The Department of Transportation’s Office of Inspector General recently announced court activity in three trucking-related crime investigations. Here’s a summary of what happened with each:
Office manager sentenced for HHG moving fraud
Moaz Kedesh, the former foreman and office manager for ASAP Relocations in San Jose, Calif., was sentenced to 5 years probation and ordered to pay $160,000 in restitution for his involvement in a household goods moving fraud scheme.
In March 2013, Kadesh and seven others were charged with conspiracy to commit grand theft, extortion, money laundering, tax fraud and insurance fraud. The charges were related to a scheme to defraud customers who hired ASAP to move their household goods.
According to the DOT OIG, Kadesh admitted that he falsely certified insurance reports and under-reported ASAP’s insurance premiums and payroll taxes.
Two others with ASAP have pleaded guilty and were sentenced. The five remaining defendants are currently fugitives and are believed to have fled to Israel.
Florida school owner, employee plead guilty in fraudulent CDL testing scheme
Ellariy Medvednik, owner of Larex Incorporated, and Natalia Dontsova, a Larex employee, both pleaded guilty to conspiracy after being charged earlier this year with conspiracy to unlawfully produce Florida driver licenses and commercial drivers’ licenses.
Over the past two years, nearly 400 people used the same address on their CDLs, which happened to be the address registered to Larex. The DOT conducted the investigation based on information from the Florida Highway Patrol and Orange County Florida Tax Collector’s Office that a large number of people applying for CDLs were using the same residential address in Seminole County.
The indictment alleged Larex marketed itself to Russian language speakers and charged students approximately $1,800 to $5,000 to obtain a Florida CDL.
According to the DOT, Medvednik, along with others, helped students cheat on the CDL written exam by utilizing covert communications to supply answers to the students while they were taking the tests. They also knowingly provided false certifications and other documents to students to satisfy Florida CDL residency requirements.
Additionally, Larex arranged for students to complete the basic control skills and road test utilizing the same 3rd party CDL testing contractor. The conspirators caused at least 400 students to obtain fraudulent Florida CDLs.
DOT OIG fugitive arrested in Israel, extradited back to U.S. related to fuel tax evasion scheme
Yousef Abuteir was apprehended after six years on the run in September in Tel Aviv, Israel, and was extradited back to the United States. He was transported from Israel to Texas, where he will await sentencing and federal convictions related to a motor fuel tax evasion scheme.
In June 2007, Abuteir was charged by the state of Texas with evading motor fuel taxes and engaging in a motor fuel tax scheme.
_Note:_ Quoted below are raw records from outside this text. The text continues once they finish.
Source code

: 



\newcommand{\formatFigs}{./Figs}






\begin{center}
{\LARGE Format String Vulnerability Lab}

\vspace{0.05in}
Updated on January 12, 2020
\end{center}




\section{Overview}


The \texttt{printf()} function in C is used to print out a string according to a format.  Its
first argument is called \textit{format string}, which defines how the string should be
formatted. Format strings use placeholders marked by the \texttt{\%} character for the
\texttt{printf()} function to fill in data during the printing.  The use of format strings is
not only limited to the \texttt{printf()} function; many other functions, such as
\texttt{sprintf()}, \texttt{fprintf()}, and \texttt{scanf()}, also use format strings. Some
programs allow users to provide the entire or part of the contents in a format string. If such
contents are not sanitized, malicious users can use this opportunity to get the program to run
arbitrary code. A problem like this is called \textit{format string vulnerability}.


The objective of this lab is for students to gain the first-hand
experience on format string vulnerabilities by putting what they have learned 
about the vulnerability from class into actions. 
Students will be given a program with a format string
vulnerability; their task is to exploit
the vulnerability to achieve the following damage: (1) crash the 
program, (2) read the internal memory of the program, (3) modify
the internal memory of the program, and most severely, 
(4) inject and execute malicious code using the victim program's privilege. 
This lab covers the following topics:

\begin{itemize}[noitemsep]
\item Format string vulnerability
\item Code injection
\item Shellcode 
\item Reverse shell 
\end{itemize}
In July 2007, the United States charged him with conspiracy and motor fuel tax evasion, and in April 2008, he pleaded guilty to the federal charges. In December of that year, he was found guilty to the state charges as well.
In 2009, after failing to appear for sentencing on the state and federal charges Abuteir fled from the U.S. to Israel, where he was born.
According to court documents, between Oct. 2001 and Nov. 2003, Abuteir and others defrauded the U.S. and the state of Texas out of millions of dollars in motor fuel excise taxes by obtaining tax exempt kerosene under false pretenses. Utilizing the company Mod-Coast International, Abuteir and others purchased in excess of 13 million gallons of kerosene from a refinery in Louisiana, according to the DOT.
He and his co-conspirators falsely stated that the kerosene was purchased for export to Mexico and was not for sale within the U.S., making it exempt from motor fuel excise taxes. However, Abuteir and the others did not export the kerosene as promised.
The DOT states that, under Abuteir’s instruction, drivers delivered the untaxed fuel to retail gas stations throughout the Houston area, where it was then sold as taxable motor fuel. Abuteir and his co-conspirators then pocketed millions of dollars in motor fuel excise taxes owed to the U.S. and the state of Texas.